The United States is ready to help lead the effort to strengthen and reform the United Nations as it prepares to engage in one of the most important debates in its history, according to a U.S. State Department announcement issued June 17.

In addition to discussing a number of key issues, the State Department announcement said that the United States is open to U.N. Security Council reform and expansion, including the creation of a U.N. Peace Building Commission for post-conflict situations.

Following is the text of the announcement:

(begin text)

Washington, D.C.
June 17, 2005


The United Nations is engaged in one of the most important debates in its history: how to reform itself, strengthen itself as an institution, and ensure that it addresses effectively the threats and challenges of the 21st century. The United States is prepared to help lead the effort to strengthen and reform the U.N.  What follows are key issues the U.S. has identified as priorities, as we work with the U.N. and other member states towards the goal of a strong, effective, and accountable organization.

-- Budget, Management, and Administrative Reform: We must ensure the highest standards of integrity and promote efficiency within the U.N. system, so that member states receive the greatest benefit from resources invested in the institution. Meaningful institutional reform must include measures to improve internal oversight and accountability, to identify cost savings, and to allocate resources to high priority programs and offices.

-- Peace Building Commission: We strongly support the Secretary-General's idea of a Peace Building Commission that would allow the U.N. to be more effective in galvanizing the work of the international community to help countries after the fighting has stopped. Such a Commission would play an important role in helping countries in post-conflict situations. It could provide reconstruction and humanitarian support and set the stage for long-term development.

-- Human Rights Council: We support the Secretary-General's initiative to replace the Commission on Human Rights with a smaller, action-oriented Human Rights Council, whose membership should not include states with a record of abuse. The problems with the current Commission, where human-rights abusers sit in judgment of democratic countries, are well known. The Council's mandate would be to address the most egregious human rights abuses, provide technical assistance, and promote human rights as a global priority.

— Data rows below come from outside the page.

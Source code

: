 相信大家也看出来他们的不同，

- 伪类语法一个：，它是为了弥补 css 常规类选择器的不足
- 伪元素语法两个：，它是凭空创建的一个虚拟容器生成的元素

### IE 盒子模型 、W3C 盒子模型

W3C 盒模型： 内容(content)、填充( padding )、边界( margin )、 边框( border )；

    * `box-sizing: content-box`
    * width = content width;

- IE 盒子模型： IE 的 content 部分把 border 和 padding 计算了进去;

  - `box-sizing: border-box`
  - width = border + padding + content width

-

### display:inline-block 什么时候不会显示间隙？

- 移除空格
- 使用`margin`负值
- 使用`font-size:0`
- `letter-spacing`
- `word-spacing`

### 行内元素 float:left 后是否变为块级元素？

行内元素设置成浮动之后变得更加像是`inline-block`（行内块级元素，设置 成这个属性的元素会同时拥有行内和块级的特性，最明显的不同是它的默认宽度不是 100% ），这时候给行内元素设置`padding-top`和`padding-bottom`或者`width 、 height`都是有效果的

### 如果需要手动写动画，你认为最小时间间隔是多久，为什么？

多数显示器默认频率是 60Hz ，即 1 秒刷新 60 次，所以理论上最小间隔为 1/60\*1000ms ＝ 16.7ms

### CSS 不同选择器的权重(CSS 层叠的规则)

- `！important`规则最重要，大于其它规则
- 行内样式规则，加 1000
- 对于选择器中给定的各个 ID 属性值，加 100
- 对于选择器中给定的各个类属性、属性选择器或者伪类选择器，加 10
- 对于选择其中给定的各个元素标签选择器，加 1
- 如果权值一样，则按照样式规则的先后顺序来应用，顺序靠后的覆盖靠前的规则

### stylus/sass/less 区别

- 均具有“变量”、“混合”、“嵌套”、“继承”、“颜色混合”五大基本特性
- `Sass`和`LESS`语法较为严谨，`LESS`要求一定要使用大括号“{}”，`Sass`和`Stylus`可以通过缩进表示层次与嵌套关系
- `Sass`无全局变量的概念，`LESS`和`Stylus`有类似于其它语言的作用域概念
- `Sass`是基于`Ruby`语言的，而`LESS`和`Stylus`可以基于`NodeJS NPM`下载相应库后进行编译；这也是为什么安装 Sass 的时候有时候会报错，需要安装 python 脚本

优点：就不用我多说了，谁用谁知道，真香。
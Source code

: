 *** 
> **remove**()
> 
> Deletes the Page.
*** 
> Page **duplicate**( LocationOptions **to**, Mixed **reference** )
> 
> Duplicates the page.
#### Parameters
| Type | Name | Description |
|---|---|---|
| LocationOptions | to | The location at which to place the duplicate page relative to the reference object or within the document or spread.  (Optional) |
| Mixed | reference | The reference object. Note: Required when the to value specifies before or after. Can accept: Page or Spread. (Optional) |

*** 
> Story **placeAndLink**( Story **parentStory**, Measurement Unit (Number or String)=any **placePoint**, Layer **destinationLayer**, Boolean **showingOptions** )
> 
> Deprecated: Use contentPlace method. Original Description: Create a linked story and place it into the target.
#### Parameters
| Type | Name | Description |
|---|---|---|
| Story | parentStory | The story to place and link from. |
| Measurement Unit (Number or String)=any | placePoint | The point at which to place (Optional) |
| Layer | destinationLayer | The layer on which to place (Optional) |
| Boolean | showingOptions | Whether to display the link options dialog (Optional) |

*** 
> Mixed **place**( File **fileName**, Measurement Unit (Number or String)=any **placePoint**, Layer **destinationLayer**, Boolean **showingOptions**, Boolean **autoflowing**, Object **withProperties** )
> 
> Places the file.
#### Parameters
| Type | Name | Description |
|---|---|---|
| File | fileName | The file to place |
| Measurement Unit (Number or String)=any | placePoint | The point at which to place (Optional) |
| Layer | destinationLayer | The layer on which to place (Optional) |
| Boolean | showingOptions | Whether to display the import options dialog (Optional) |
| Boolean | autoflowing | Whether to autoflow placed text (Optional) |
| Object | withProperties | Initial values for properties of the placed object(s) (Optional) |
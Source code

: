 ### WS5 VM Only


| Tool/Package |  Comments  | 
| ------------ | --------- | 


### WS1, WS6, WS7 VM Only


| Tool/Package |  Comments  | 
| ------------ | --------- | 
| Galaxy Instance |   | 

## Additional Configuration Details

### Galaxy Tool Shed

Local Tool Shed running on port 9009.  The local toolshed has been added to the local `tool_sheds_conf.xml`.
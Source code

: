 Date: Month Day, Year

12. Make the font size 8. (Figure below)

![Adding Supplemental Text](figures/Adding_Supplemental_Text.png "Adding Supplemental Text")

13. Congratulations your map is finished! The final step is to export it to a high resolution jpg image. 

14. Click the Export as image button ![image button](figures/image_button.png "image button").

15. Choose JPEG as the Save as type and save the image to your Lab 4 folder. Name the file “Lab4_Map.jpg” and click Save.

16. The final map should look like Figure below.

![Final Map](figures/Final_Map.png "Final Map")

-- Democracy Initiatives and the U.N. Democracy Fund: President Bush in his September 2004 U.N. General Assembly speech put this proposal on the table, as democracy promotion is one of our core aims. The Secretary-General has endorsed it and we hope all countries will contribute to the Fund. The goal is to create a mechanism for supporting new and emerging democracies, providing assistance that would help develop civil society and democratic institutions.

-- Comprehensive Convention on Terrorism: We strongly support the adoption of the Comprehensive Convention on Terrorism (CCIT), a subject of longstanding debate. This would be an important symbolic achievement in the U.N.'s global effort to counter terrorism. It is time to put this forward and come to agreement in the General Assembly.

-- Development: The United States plays a leading, active, and positive role in development. We share a commitment to building healthy institutions and strong economies, through trade, foreign investment, and aid. As agreed in the Monterrey Consensus, the focus should be on supporting good governance and sound economic policies. We look forward to the High-Level Event in September as an opportunity to renew our collective commitment to eradicating poverty and promoting sustained economic development.



The United States is open to U.N. Security Council reform and expansion, as one element of an overall agenda for U.N. reform. We advocate a criteria-based approach under which potential members must be supremely well qualified. We have to look, of course, at the overall geographic balance of the Council, but effectiveness remains the benchmark for any reform.